#### Data for review

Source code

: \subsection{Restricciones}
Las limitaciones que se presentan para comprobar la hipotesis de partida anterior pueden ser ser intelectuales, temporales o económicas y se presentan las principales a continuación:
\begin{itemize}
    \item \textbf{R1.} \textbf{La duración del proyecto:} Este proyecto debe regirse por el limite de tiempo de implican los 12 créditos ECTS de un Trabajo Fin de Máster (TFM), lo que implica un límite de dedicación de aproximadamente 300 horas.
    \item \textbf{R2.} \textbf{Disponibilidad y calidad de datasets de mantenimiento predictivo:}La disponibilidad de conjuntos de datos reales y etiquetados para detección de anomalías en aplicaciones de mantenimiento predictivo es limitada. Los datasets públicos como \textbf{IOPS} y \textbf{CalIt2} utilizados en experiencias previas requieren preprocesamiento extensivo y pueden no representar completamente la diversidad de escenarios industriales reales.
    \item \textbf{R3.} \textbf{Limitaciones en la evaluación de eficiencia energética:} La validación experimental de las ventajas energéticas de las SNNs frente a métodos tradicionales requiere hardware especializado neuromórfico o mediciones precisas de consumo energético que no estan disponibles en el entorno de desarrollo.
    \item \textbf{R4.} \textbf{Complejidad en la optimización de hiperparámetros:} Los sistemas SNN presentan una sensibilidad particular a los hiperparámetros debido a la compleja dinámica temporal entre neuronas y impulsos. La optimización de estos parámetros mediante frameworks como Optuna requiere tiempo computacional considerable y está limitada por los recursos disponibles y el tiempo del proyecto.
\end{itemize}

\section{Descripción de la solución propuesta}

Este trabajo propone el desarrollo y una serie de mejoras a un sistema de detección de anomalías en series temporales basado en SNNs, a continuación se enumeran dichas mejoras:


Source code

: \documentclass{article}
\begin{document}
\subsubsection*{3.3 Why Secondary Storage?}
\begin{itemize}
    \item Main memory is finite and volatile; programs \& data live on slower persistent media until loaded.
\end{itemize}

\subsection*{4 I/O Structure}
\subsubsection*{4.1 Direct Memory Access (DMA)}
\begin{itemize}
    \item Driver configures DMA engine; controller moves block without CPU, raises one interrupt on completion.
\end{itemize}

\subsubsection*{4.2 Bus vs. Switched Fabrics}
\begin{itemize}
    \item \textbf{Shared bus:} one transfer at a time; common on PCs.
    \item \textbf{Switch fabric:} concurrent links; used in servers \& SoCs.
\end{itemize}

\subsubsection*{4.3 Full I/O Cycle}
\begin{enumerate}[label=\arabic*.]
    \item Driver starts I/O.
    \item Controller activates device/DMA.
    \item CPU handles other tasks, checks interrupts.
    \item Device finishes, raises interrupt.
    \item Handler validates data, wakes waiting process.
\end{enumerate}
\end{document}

########

Scan the listing above, and wherever a line holds the word "Driver", copy it.

Solution for this problem
    \item Driver configures DMA engine; controller moves block without CPU, raises one interrupt on completion.
    \item Driver starts I/O.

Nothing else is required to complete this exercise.